Trotz Vorrang für alternative Pflegeformen: Bis 2030 werden sich die Kosten für die Länder mehr als verdoppeln. „Ohne die Millionen aus dem Pflegefonds schaffen wir das gar nicht mehr“. Von Andrea Bergmann

Eigentlich ist es ein Fall für die Intensivstation, was die Experten des Instituts für Wirtschaftsforschung (Wifo) befundet haben: Weil die Bevölkerung in Österreich immer älter und damit pflegebedürftiger wird, steigen die Kosten der Öffentlichkeit für Pflege bis zum Jahr 2030 um mehr als das Doppelte an. Je nach Bundesland beträgt das eklatante Plus 112 Prozent (Burgenland) bis 159 Prozent (Vorarlberg). Für die Steiermark und Kärnten werden eine Zunahme von 114 Prozent diagnostiziert. Länder und Gemeinden, die bei den Sozialkosten kräftig mitzahlen, haben im Jahr 2012 laut Wifo 1,67 Milliarden Euro für Pflege aufgewendet. Gesamt betrugen die Pflegekosten 2012 laut Sozialministerium 4,3 Milliarden Euro. Tendenz stark steigend. Weil laut Statistik Austria die Zahl der 75-jährigen Menschen in Österreich bis 2030 von derzeit 662.000 auf über eine Million steigen wird. In 20 Jahren wird jeder neunte Österreicher seinen 75er gefeiert haben.

Neue Pflegeangebote

Für die Bundes- wie Landespolitiker sind die Zahlen des Wifo „eigentlich nichts Neues“, wie es etwa aus dem Sozialministerium mit einer kräftigen Portion Gelassenheit heißt. Prognosen der letzten Jahre hätten stets die gleiche Stoßrichtung gehabt . Von Kostenexplosion will man nicht reden. Man reagiere ja bereits vielfältig. Der Bund helfe den Ländern und Gemeinden seit 2011 mit dem Pflegefonds, damit sie die steigenden Pflegekosten leichter tragen können, betont die Sprecherin von Sozialminister Rudolf Hundstorfer. Dabei würden vor allem mobile Pflege, betreutes Wohnen, Tagesstätten forciert. Für die Jahre 2015 und 2016 fließen via Pflegefonds gesamt 650 Millionen Euro.
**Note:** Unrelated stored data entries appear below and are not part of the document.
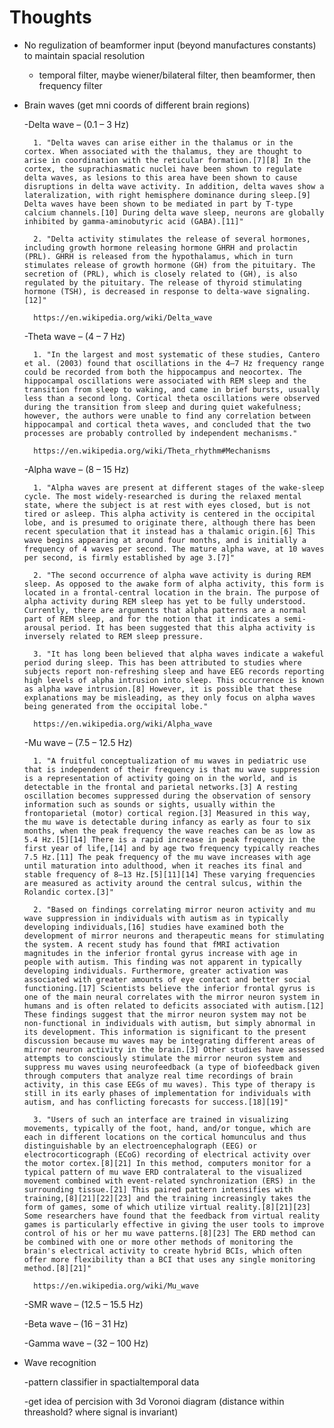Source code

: # Thoughts #
- No regulization of beamformer input (beyond manufactures constants) to maintain spacial resolution
	- temporal filter, maybe wiener/bilateral filter, then beamformer, then frequency filter

- Brain waves (get mni coords of different brain regions)

	-Delta wave – (0.1 – 3 Hz)

		1. "Delta waves can arise either in the thalamus or in the cortex. When associated with the thalamus, they are thought to arise in coordination with the reticular formation.[7][8] In the cortex, the suprachiasmatic nuclei have been shown to regulate delta waves, as lesions to this area have been shown to cause disruptions in delta wave activity. In addition, delta waves show a lateralization, with right hemisphere dominance during sleep.[9] Delta waves have been shown to be mediated in part by T-type calcium channels.[10] During delta wave sleep, neurons are globally inhibited by gamma-aminobutyric acid (GABA).[11]"

	 	2. "Delta activity stimulates the release of several hormones, including growth hormone releasing hormone GHRH and prolactin (PRL). GHRH is released from the hypothalamus, which in turn stimulates release of growth hormone (GH) from the pituitary. The secretion of (PRL), which is closely related to (GH), is also regulated by the pituitary. The release of thyroid stimulating hormone (TSH), is decreased in response to delta-wave signaling.[12]"

	 	https://en.wikipedia.org/wiki/Delta_wave

    -Theta wave – (4 – 7 Hz)

    	1. "In the largest and most systematic of these studies, Cantero et al. (2003) found that oscillations in the 4–7 Hz frequency range could be recorded from both the hippocampus and neocortex. The hippocampal oscillations were associated with REM sleep and the transition from sleep to waking, and came in brief bursts, usually less than a second long. Cortical theta oscillations were observed during the transition from sleep and during quiet wakefulness; however, the authors were unable to find any correlation between hippocampal and cortical theta waves, and concluded that the two processes are probably controlled by independent mechanisms."
    	
    	https://en.wikipedia.org/wiki/Theta_rhythm#Mechanisms

    -Alpha wave – (8 – 15 Hz)

    	1. "Alpha waves are present at different stages of the wake-sleep cycle. The most widely-researched is during the relaxed mental state, where the subject is at rest with eyes closed, but is not tired or asleep. This alpha activity is centered in the occipital lobe, and is presumed to originate there, although there has been recent speculation that it instead has a thalamic origin.[6] This wave begins appearing at around four months, and is initially a frequency of 4 waves per second. The mature alpha wave, at 10 waves per second, is firmly established by age 3.[7]"
    	
    	2. "The second occurrence of alpha wave activity is during REM sleep. As opposed to the awake form of alpha activity, this form is located in a frontal-central location in the brain. The purpose of alpha activity during REM sleep has yet to be fully understood. Currently, there are arguments that alpha patterns are a normal part of REM sleep, and for the notion that it indicates a semi-arousal period. It has been suggested that this alpha activity is inversely related to REM sleep pressure.

    	3. "It has long been believed that alpha waves indicate a wakeful period during sleep. This has been attributed to studies where subjects report non-refreshing sleep and have EEG records reporting high levels of alpha intrusion into sleep. This occurrence is known as alpha wave intrusion.[8] However, it is possible that these explanations may be misleading, as they only focus on alpha waves being generated from the occipital lobe."
    	
    	https://en.wikipedia.org/wiki/Alpha_wave

    -Mu wave – (7.5 – 12.5 Hz)

    	1. "A fruitful conceptualization of mu waves in pediatric use that is independent of their frequency is that mu wave suppression is a representation of activity going on in the world, and is detectable in the frontal and parietal networks.[3] A resting oscillation becomes suppressed during the observation of sensory information such as sounds or sights, usually within the frontoparietal (motor) cortical region.[3] Measured in this way, the mu wave is detectable during infancy as early as four to six months, when the peak frequency the wave reaches can be as low as 5.4 Hz.[5][14] There is a rapid increase in peak frequency in the first year of life,[14] and by age two frequency typically reaches 7.5 Hz.[11] The peak frequency of the mu wave increases with age until maturation into adulthood, when it reaches its final and stable frequency of 8–13 Hz.[5][11][14] These varying frequencies are measured as activity around the central sulcus, within the Rolandic cortex.[3]"

    	2. "Based on findings correlating mirror neuron activity and mu wave suppression in individuals with autism as in typically developing individuals,[16] studies have examined both the development of mirror neurons and therapeutic means for stimulating the system. A recent study has found that fMRI activation magnitudes in the inferior frontal gyrus increase with age in people with autism. This finding was not apparent in typically developing individuals. Furthermore, greater activation was associated with greater amounts of eye contact and better social functioning.[17] Scientists believe the inferior frontal gyrus is one of the main neural correlates with the mirror neuron system in humans and is often related to deficits associated with autism.[12] These findings suggest that the mirror neuron system may not be non-functional in individuals with autism, but simply abnormal in its development. This information is significant to the present discussion because mu waves may be integrating different areas of mirror neuron activity in the brain.[3] Other studies have assessed attempts to consciously stimulate the mirror neuron system and suppress mu waves using neurofeedback (a type of biofeedback given through computers that analyze real time recordings of brain activity, in this case EEGs of mu waves). This type of therapy is still in its early phases of implementation for individuals with autism, and has conflicting forecasts for success.[18][19]"

    	3. "Users of such an interface are trained in visualizing movements, typically of the foot, hand, and/or tongue, which are each in different locations on the cortical homunculus and thus distinguishable by an electroencephalograph (EEG) or electrocorticograph (ECoG) recording of electrical activity over the motor cortex.[8][21] In this method, computers monitor for a typical pattern of mu wave ERD contralateral to the visualized movement combined with event-related synchronization (ERS) in the surrounding tissue.[21] This paired pattern intensifies with training,[8][21][22][23] and the training increasingly takes the form of games, some of which utilize virtual reality.[8][21][23] Some researchers have found that the feedback from virtual reality games is particularly effective in giving the user tools to improve control of his or her mu wave patterns.[8][23] The ERD method can be combined with one or more other methods of monitoring the brain's electrical activity to create hybrid BCIs, which often offer more flexibility than a BCI that uses any single monitoring method.[8][21]"

    	https://en.wikipedia.org/wiki/Mu_wave

    -SMR wave – (12.5 – 15.5 Hz)

    -Beta wave – (16 – 31 Hz)

    -Gamma wave – (32 – 100 Hz)

- Wave recognition

	-pattern classifier in spactialtemporal data

	-get idea of percision with 3d Voronoi diagram (distance within threashold? where signal is invariant)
Die Wifo-Experten begrüßen die vermehrten Angebote im Vorfeld des Pflegeheimes, stellen allerdings auch klar: „Personen, die mobile Dienste in Anspruch nehmen, weisen eine signifikant höhere Wahrscheinlichkeit für die spätere Aufnahme in ein Pflegeheim dar.“ Der Zusammenhang ist naheliegend und der Trend eindeutige: Betroffene wollen so lange wie möglich zu Hause betreut werden, nehmen zunehmend auch 24-Stunden-Pflege in Anspruch, und kommen oft später, dann aber mit hohem Pflegebedarf ins Heim. „Der Anstieg stationärer Pflegeplätze soll verzögert werden“, heißt es von Wifo-Seite. Wobei: „Das Potenzial zur Verlagerung aus dem stationären Bereich zu mobilen und alternativen Pflegeformen beträgt rund zehn Prozent.“ Verbessert werden müssten jedenfalls die Informationen, damit die Betroffenen die für sie richtige Pflegeform erhalten.

Attraktivere Jobs

Verbessert werden müssten auch die Gehälter und Bedingungen für die 27.000 Arbeitskräfte in Pflegeheimen und 15.000 (Teilzeit-)Kräfte in den mobilen Diensten, fordern die Gewerkschaft Vida und Arbeiterkammer. 90 Prozent der Beschäftigten sind Frauen.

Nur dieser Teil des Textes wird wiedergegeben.